High concentration and high value organics are recovered, and the equipment cost is high.
Olefin monomer and helium have been recovered from the flushing gas of polyolefin unit in industry. In the field of environmental protection, recover hydrocarbons from gas stations; CFC is recovered from the production and use of refrigeration equipment, aerosol and foamed plastics, and vinyl chloride monomer is recovered from PVC processing. This technology is very promising. With the emergence of new high-efficiency membranes and the reduction of system cost, it will become an important recycling means.
1.3.2 elimination technology: mainly including thermal oxidation, catalytic combustion and integrated technology
22.214.171.124 thermal oxidation
The thermal oxidation system is a flame oxidizer, which eliminates organics through combustion. Its operating temperature is as high as 700 ℃ - 1000 ℃. This inevitably has a high fuel cost. In order to reduce the fuel cost, it is necessary to recover the heat in the exhaust gas leaving the oxidizer. There are two ways to recover heat, the traditional wall heat exchange and the new unsteady heat storage and heat exchange technology.
The intermediate wall thermal oxidation uses a row of tube or plate type intermediate wall heat exchanger to capture the heat of purification exhaust gas. It can recover 40% - 70% of the heat energy, and use the recovered heat to preheat the organic waste gas entering the oxidation system. The preheated exhaust gas is purified by reaching the oxidation temperature through the flame. The disadvantage of the intermediate wall heat exchange is that the heat recovery efficiency is not high.

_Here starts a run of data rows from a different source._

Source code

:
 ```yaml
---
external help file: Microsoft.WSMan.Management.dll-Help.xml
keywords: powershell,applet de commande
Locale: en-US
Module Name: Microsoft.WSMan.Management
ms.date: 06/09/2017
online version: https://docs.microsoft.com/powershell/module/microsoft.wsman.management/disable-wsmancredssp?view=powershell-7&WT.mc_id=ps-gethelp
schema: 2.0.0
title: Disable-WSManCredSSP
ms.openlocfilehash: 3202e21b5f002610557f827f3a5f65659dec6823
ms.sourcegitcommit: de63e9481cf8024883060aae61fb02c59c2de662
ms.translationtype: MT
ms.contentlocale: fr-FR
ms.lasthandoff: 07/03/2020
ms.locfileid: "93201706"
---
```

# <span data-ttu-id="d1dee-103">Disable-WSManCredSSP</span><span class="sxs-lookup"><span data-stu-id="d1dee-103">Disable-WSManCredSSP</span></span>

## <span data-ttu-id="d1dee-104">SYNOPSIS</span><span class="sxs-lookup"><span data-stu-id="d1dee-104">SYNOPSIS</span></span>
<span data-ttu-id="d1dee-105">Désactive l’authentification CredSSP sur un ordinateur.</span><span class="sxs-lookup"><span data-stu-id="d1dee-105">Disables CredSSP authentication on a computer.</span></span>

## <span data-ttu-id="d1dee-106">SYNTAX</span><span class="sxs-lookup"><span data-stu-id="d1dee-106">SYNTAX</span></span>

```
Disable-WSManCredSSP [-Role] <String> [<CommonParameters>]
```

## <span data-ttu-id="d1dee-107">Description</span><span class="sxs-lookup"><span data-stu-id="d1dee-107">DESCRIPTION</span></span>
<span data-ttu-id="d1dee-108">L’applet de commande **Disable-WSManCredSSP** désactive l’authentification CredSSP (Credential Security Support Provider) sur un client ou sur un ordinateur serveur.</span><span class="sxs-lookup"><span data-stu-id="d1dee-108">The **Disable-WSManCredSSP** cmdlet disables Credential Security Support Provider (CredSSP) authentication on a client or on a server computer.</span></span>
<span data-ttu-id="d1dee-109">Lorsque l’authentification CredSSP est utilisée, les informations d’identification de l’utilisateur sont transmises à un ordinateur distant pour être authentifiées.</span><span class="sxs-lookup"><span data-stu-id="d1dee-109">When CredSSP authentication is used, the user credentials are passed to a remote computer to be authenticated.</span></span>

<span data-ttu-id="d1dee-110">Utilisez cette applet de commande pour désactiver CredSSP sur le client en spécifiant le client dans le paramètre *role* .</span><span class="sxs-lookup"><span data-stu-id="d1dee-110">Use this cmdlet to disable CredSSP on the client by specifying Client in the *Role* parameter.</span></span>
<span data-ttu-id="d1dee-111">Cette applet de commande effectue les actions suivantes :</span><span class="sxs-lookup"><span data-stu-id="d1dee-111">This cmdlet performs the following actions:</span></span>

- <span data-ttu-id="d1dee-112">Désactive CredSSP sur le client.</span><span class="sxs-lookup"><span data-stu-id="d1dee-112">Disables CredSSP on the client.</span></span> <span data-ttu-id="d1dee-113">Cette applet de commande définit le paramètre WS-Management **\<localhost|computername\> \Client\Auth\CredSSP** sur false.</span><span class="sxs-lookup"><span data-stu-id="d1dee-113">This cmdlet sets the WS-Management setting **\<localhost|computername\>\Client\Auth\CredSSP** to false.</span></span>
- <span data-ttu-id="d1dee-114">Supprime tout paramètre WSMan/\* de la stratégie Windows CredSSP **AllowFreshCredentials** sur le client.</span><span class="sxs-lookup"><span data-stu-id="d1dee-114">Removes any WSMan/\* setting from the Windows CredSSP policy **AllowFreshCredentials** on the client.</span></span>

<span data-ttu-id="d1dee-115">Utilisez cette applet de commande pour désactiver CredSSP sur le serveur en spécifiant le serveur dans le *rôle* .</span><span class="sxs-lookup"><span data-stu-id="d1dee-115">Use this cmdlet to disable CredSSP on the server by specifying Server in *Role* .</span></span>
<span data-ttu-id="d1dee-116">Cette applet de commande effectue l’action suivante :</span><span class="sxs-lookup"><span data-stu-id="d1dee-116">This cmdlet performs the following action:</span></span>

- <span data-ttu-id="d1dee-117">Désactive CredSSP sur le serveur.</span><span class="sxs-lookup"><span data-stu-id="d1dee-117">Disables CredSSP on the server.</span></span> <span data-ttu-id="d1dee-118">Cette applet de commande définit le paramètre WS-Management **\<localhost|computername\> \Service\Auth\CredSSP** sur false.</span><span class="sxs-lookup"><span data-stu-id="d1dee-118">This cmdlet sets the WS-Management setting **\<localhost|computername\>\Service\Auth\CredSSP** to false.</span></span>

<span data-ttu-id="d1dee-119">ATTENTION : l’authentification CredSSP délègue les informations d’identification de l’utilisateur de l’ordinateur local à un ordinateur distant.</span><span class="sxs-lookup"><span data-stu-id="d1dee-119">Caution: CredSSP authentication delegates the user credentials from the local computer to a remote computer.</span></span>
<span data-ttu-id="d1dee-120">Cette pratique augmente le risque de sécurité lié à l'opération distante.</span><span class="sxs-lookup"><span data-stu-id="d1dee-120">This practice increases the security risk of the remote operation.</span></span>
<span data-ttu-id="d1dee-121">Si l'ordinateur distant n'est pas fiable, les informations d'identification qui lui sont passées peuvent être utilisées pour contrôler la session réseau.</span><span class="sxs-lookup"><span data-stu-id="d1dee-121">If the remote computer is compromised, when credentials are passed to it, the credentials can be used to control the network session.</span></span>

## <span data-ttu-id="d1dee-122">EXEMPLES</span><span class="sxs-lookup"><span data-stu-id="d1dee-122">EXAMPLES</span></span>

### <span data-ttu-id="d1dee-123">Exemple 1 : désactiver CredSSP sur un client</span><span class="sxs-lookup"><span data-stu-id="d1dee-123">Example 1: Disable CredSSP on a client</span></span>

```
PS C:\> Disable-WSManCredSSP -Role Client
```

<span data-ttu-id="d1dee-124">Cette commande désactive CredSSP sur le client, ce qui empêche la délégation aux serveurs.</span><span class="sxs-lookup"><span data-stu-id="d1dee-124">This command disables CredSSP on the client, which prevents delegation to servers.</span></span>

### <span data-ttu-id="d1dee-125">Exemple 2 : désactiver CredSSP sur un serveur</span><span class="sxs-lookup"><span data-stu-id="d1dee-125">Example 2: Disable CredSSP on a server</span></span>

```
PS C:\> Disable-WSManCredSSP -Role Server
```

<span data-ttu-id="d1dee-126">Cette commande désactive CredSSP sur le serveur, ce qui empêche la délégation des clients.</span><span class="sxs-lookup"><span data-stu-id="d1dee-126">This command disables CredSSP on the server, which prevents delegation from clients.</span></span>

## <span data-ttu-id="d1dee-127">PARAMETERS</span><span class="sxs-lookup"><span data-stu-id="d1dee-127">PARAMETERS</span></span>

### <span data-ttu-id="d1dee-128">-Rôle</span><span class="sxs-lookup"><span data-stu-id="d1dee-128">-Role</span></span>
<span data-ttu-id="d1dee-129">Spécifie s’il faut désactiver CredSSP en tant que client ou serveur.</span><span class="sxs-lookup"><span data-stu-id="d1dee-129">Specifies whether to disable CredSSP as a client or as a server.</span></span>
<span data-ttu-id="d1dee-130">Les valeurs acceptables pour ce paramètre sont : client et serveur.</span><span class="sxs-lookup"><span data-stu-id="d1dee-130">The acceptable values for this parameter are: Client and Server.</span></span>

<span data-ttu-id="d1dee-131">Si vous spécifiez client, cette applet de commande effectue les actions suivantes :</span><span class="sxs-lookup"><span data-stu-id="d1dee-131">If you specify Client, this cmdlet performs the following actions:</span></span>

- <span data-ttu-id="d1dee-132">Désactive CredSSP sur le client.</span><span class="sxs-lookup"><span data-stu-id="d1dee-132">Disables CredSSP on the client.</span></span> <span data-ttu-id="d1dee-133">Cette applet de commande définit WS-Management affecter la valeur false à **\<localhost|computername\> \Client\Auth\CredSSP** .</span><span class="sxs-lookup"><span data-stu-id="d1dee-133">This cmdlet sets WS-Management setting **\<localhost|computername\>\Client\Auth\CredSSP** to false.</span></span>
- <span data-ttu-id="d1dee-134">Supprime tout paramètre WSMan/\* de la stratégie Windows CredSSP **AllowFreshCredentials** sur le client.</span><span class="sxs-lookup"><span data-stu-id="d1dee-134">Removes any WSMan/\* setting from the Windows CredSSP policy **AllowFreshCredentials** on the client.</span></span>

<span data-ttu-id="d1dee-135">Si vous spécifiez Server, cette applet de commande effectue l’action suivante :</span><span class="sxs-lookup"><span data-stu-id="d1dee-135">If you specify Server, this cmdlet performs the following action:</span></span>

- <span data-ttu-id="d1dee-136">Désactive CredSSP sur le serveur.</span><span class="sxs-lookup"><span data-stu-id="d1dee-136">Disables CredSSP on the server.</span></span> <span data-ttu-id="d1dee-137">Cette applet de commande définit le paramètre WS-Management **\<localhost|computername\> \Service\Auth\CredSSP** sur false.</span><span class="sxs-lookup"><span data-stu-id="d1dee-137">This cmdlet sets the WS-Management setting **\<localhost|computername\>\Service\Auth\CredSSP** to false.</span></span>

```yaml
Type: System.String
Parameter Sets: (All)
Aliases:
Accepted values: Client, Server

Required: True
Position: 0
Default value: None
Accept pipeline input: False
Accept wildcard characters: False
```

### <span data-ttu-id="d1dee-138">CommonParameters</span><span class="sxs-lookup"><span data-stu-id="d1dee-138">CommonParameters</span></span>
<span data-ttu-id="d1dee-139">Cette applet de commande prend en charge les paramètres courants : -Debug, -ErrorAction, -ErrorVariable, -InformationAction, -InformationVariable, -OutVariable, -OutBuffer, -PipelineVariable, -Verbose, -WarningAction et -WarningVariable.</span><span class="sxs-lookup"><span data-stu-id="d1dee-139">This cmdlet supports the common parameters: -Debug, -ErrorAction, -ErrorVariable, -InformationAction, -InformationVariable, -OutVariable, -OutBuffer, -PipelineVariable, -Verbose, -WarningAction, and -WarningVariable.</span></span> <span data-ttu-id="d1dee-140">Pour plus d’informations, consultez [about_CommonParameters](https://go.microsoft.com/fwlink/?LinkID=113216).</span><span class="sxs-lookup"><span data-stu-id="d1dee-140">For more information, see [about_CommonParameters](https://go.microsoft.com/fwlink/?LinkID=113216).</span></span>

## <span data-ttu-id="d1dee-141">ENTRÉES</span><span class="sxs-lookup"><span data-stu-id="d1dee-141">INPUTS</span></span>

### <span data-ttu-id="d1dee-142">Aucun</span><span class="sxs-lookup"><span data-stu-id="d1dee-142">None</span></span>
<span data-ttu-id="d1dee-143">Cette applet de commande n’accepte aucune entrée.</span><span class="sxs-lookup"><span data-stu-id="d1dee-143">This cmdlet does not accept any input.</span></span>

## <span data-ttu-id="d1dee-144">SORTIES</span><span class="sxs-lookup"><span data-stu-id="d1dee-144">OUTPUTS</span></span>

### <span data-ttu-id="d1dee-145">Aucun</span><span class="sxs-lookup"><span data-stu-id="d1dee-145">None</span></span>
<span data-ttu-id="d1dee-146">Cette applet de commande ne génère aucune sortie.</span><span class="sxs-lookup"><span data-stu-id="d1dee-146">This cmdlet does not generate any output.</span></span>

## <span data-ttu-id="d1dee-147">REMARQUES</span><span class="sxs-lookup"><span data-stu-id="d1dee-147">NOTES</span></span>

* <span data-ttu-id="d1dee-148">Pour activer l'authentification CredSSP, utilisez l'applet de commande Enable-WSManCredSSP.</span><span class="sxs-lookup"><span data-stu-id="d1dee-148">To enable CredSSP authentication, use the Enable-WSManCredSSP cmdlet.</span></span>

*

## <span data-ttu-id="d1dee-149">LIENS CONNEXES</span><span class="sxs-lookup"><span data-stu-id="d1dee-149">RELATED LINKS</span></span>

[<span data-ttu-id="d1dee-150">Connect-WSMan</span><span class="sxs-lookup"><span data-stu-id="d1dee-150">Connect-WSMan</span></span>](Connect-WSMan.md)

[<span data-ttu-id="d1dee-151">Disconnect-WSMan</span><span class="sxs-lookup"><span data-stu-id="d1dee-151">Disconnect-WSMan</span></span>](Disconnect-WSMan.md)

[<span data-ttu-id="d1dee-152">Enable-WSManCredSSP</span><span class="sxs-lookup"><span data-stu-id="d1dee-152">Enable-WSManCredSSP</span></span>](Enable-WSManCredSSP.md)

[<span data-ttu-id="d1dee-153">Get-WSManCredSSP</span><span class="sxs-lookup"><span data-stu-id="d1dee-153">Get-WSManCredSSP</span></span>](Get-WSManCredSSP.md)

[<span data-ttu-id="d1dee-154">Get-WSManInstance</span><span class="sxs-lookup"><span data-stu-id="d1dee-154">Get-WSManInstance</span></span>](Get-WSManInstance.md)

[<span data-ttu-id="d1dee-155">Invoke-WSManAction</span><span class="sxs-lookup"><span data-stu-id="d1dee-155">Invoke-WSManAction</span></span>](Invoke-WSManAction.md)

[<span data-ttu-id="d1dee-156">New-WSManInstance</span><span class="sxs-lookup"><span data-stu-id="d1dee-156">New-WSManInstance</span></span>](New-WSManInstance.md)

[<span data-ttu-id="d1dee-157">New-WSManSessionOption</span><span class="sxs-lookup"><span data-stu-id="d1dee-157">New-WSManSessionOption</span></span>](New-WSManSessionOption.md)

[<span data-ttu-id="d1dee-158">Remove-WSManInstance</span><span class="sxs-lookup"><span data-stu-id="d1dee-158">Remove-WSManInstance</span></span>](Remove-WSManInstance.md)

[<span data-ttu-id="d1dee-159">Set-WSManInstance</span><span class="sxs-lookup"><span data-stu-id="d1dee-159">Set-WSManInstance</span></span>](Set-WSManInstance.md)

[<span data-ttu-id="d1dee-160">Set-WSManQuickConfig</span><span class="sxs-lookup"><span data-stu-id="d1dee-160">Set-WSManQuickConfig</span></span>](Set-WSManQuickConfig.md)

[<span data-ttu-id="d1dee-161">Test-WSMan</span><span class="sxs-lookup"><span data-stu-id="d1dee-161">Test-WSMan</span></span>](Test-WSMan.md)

Regenerative thermal oxidation (RTO) adopts a new unsteady heat transfer mode to recover heat. The main principle is: the organic waste gas and the purified exhaust gas are circulated alternately, and the heat is captured to the limit by continuously changing the flow direction for many times. The heat storage system provides very high heat recovery.
In a certain cycle, the organic waste gas containing VOC enters the RTO system and first enters the fire-resistant heat storage bed 1 (the bed has been heated by the purified gas of the previous cycle). The waste gas absorbs heat energy from the bed 1 to raise the temperature, and then enters the oxidation chamber; VOC is oxidized into CO2 and H2O in the oxidation chamber, and the waste gas is purified; The oxidized high-temperature purified gas leaves the combustion chamber and enters another cold heat storage bed 2, which absorbs heat from the purified exhaust gas and stores it (used to preheat the organic exhaust gas entering the system in the next cycle) and reduce the temperature of the purified exhaust gas. After a certain period of time, the gas flow direction is reversed and the organic waste gas enters the system from bed 2. This cycle continuously absorbs and releases heat, and the heat storage bed as a heat sink is also constantly changed in the operation mode of inlet and outlet, resulting in efficient heat recovery. The heat recovery rate can be as high as 95%, and the VOC elimination rate can be as high as 99%.
126.96.36.199 catalytic combustion
Catalytic combustion is a method similar to thermal oxidation to treat VOC. It uses platinum, palladium and other precious metal catalysts and transition metal oxide catalysts to purify organic matter instead of flame. The operating temperature is half lower than that of thermal oxidation, usually 250 ℃ - 500 ℃. As the temperature decreases, standard materials are allowed to replace expensive special materials, which greatly reduces the equipment cost and operation cost. Similar to thermal oxidation, the system can still be divided into two types of heat recovery methods: wall type and regenerative type.
The wall type catalytic combustion is to set a heat exchanger behind the catalytic bed. The heat exchanger not only reduces the exhaust gas temperature, but also preheats the organic waste gas containing VOC. Its heat recovery can reach 60% - 75%. Such oxidizers have long been used in industrial processes.
Regenerative catalytic combustion (RCO) is a new catalytic technology. It has the characteristics of RTO high-efficiency energy recovery and the advantages of low-temperature operation and energy efficiency of catalytic reaction. The catalyst is placed on the top of the heat storage material to achieve * purification, and its heat recovery rate is as high as 95% - 98%.
The key to the performance of RCO system is to use special catalyst, precious metal or transition metal catalyst impregnated on saddle or honeycomb ceramics, which allows oxidation to occur at half the temperature of RTO system, which not only reduces fuel consumption, but also reduces equipment cost.
At present, some countries have begun to use RCO technology for the elimination and treatment of organic waste gas, and many RTO equipment have begun to be transformed into RCO, which can reduce the operating cost by 33% - 75% and increase the exhaust gas flow by 20% - 40%.